What you will do: Without changing anything, transcribe all of the entries.

Given data:
________________

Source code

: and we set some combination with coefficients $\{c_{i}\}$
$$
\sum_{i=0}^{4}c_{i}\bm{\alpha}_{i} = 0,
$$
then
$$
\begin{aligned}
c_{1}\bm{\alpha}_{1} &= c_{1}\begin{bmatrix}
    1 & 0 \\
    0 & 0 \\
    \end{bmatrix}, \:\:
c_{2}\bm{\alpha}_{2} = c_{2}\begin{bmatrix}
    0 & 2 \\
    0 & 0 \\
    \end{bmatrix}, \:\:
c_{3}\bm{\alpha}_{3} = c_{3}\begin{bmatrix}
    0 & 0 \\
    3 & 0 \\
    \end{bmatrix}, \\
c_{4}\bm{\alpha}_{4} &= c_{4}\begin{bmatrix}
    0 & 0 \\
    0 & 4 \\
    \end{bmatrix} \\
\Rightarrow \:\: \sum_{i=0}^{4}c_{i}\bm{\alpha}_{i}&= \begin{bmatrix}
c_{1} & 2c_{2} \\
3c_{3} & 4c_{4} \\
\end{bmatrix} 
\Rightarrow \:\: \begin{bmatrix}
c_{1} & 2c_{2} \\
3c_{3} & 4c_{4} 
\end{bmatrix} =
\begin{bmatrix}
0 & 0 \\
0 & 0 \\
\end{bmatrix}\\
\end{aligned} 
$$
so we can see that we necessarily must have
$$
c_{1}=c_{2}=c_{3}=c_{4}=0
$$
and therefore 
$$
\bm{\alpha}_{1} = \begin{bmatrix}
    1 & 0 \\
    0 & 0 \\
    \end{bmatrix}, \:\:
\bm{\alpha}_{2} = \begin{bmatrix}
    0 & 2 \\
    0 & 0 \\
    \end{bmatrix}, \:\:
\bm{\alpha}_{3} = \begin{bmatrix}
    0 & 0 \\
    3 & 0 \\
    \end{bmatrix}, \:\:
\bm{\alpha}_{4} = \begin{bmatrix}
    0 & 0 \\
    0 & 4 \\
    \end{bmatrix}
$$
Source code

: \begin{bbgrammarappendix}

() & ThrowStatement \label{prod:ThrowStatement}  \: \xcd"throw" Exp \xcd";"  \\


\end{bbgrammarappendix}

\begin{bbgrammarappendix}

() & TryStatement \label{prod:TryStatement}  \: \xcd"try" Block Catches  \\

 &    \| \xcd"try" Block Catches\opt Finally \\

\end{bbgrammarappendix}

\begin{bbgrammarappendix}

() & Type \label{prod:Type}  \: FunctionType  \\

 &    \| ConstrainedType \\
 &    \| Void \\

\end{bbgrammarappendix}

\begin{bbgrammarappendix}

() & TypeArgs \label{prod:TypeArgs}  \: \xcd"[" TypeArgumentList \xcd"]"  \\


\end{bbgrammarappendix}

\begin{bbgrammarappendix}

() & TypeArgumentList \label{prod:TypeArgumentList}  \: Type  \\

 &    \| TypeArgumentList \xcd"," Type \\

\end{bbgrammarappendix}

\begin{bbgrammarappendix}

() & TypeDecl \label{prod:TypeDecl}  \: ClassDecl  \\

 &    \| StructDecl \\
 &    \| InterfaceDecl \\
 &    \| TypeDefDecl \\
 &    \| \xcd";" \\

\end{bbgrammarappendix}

________________

Your solution:
Source code

: and we set some combination with coefficients $\{c_{i}\}$
$$
\sum_{i=0}^{4}c_{i}\bm{\alpha}_{i} = 0,
$$
then
$$
\begin{aligned}
c_{1}\bm{\alpha}_{1} &= c_{1}\begin{bmatrix}
    1 & 0 \\
    0 & 0 \\
    \end{bmatrix}, \:\:
c_{2}\bm{\alpha}_{2} = c_{2}\begin{bmatrix}
    0 & 2 \\
    0 & 0 \\
    \end{bmatrix}, \:\:
c_{3}\bm{\alpha}_{3} = c_{3}\begin{bmatrix}
    0 & 0 \\
    3 & 0 \\
    \end{bmatrix}, \\
c_{4}\bm{\alpha}_{4} &= c_{4}\begin{bmatrix}
    0 & 0 \\
    0 & 4 \\
    \end{bmatrix} \\
\Rightarrow \:\: \sum_{i=0}^{4}c_{i}\bm{\alpha}_{i}&= \begin{bmatrix}
c_{1} & 2c_{2} \\
3c_{3} & 4c_{4} \\
\end{bmatrix} 
\Rightarrow \:\: \begin{bmatrix}
c_{1} & 2c_{2} \\
3c_{3} & 4c_{4} 
\end{bmatrix} =
\begin{bmatrix}
0 & 0 \\
0 & 0 \\
\end{bmatrix}\\
\end{aligned} 
$$
so we can see that we necessarily must have
$$
c_{1}=c_{2}=c_{3}=c_{4}=0
$$
and therefore 
$$
\bm{\alpha}_{1} = \begin{bmatrix}
    1 & 0 \\
    0 & 0 \\
    \end{bmatrix}, \:\:
\bm{\alpha}_{2} = \begin{bmatrix}
    0 & 2 \\
    0 & 0 \\
    \end{bmatrix}, \:\:
\bm{\alpha}_{3} = \begin{bmatrix}
    0 & 0 \\
    3 & 0 \\
    \end{bmatrix}, \:\:
\bm{\alpha}_{4} = \begin{bmatrix}
    0 & 0 \\
    0 & 4 \\
    \end{bmatrix}
$$
Source code

: \begin{bbgrammarappendix}

() & ThrowStatement \label{prod:ThrowStatement}  \: \xcd"throw" Exp \xcd";"  \\


\end{bbgrammarappendix}

\begin{bbgrammarappendix}

() & TryStatement \label{prod:TryStatement}  \: \xcd"try" Block Catches  \\

 &    \| \xcd"try" Block Catches\opt Finally \\

\end{bbgrammarappendix}

\begin{bbgrammarappendix}

() & Type \label{prod:Type}  \: FunctionType  \\

 &    \| ConstrainedType \\
 &    \| Void \\

\end{bbgrammarappendix}

\begin{bbgrammarappendix}

() & TypeArgs \label{prod:TypeArgs}  \: \xcd"[" TypeArgumentList \xcd"]"  \\


\end{bbgrammarappendix}

\begin{bbgrammarappendix}

() & TypeArgumentList \label{prod:TypeArgumentList}  \: Type  \\

 &    \| TypeArgumentList \xcd"," Type \\

\end{bbgrammarappendix}

\begin{bbgrammarappendix}

() & TypeDecl \label{prod:TypeDecl}  \: ClassDecl  \\

 &    \| StructDecl \\
 &    \| InterfaceDecl \\
 &    \| TypeDefDecl \\
 &    \| \xcd";" \\

\end{bbgrammarappendix}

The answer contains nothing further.